DATA FOR REVIEW:

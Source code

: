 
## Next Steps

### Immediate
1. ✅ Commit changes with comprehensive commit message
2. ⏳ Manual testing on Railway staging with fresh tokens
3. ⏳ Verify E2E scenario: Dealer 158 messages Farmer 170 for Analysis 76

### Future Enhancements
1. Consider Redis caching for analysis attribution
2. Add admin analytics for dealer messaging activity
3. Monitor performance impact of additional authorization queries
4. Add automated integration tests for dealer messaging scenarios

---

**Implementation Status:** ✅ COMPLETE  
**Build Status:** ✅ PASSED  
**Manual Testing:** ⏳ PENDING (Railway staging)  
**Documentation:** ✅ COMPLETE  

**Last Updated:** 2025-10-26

INSTRUCTIONS FOR THE TASK:
Show every line in the records above that contains the word "Railway".

OUTPUT FOR THIS EXERCISE:
2. ⏳ Manual testing on Railway staging with fresh tokens
**Manual Testing:** ⏳ PENDING (Railway staging)  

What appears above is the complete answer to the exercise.